So we turned off compression on the Origin side and , voilá! Response times from Origin fell down a good couple of seconds, Origin CPU levels fell down to 40-50%, and end users saw an even increased performance afterwards.

2) Power-Origin with  weak End Users machines

Solution [Spoiler]: Origin -> CDN compressed, CDN -> End Users not compressed

 

Once upon another time, we came across a Customer whose assets couldn’t be compressed due to the fact that they delivered computing -intensive data and end users’ Browsers struggled a lot with it, let alone adding the overhead of decompressing assets also.
On the other hand, delivering everything in plain from their Origin costed them salty bills from their Hosting Provider.

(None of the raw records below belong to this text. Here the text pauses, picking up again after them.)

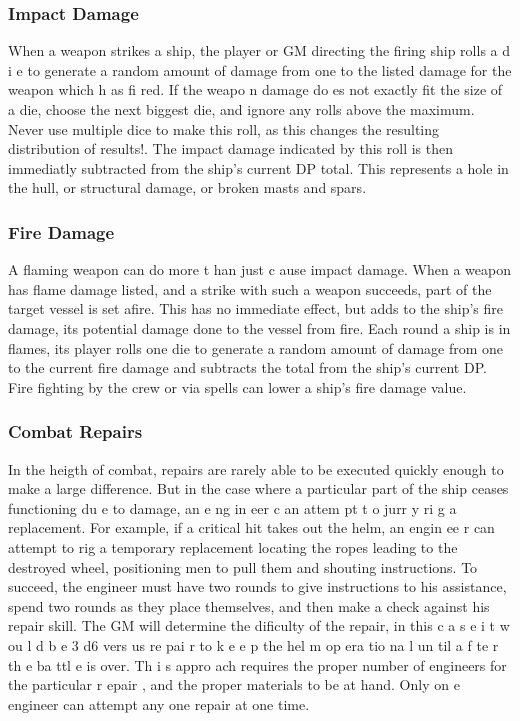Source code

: \begin{multicols*}{2}
\subsubsection{Impact Damage}
When a weapon strikes a ship, the player or GM
directing the firing ship rolls a d i e to generate a random
amount of damage from one to the listed damage for the
weapon which h as fi red. If the weapo n damage do es not
exactly fit the size of a die, choose the next biggest die, and
ignore any rolls above the maximum. Never use multiple dice
to make this roll, as this changes the resulting distribution of
results!.
The impact damage indicated by this roll is then
immediatly subtracted from the ship's current DP total. This
represents a hole in the hull, or structural damage, or broken
masts and spars.
\subsubsection{Fire Damage}
A flaming weapon can do more t han just c ause
impact damage. When a weapon has flame damage listed, and
a strike with such a weapon succeeds, part of the target vessel
is set afire. This has no immediate effect, but adds to the
ship's fire damage, its potential damage done to the vessel
from fire. Each round a ship is in flames, its player rolls one
die to generate a random amount of damage from one to the
current fire damage and subtracts the total from the ship's
current DP. Fire fighting by the crew or via spells can lower a
ship's fire damage value.
\subsubsection{Combat Repairs}
In the heigth of combat, repairs are rarely able to be
executed quickly enough to make a large difference. But in
the case where a particular part of the ship ceases functioning
du e to damage, an e ng in eer c an attem pt t o jurr y ri g a
replacement. For example, if a critical hit takes out the helm,
an engin ee r can attempt to rig a temporary replacement
locating the ropes leading to the destroyed wheel, positioning
men to pull them and shouting instructions.
To succeed, the engineer must have two rounds to
give instructions to his assistance, spend two rounds as they
place themselves, and then make a check against his repair
skill. The GM will determine the dificulty of the repair, in this
c a s e i t w ou l d b e 3 d6 vers us re pai r to k e e p the hel m
op era tio na l un til a f te r th e ba ttl e is over. Th i s appro ach
requires the proper number of engineers for the particular
r epair , and the proper materials to be at hand. Only on e
engineer can attempt any one repair at one time.

\end{multicols*}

Still , they had a powerful Origin Infrastructure and wanted to make more use of it and its constantly low CPU-levels (faring 10% on average).
What we did was integrating a CDN and letting the CDN also serve uncompressed data to the End Users; then, together with the Origin traffic reduction due to caching, we introduced GZip on their Origin and as a consequence of that, our Customer traffic bills more than halved themselves whilst finally also letting their CPUs start working a little more (CPU levels rose to ~30%).
And end users keep on getting speedier, uncompressed content.

We hope this introduction to GZip and its use-cases rang a bell on you and look forward to reading your feedback. Tell us about your story !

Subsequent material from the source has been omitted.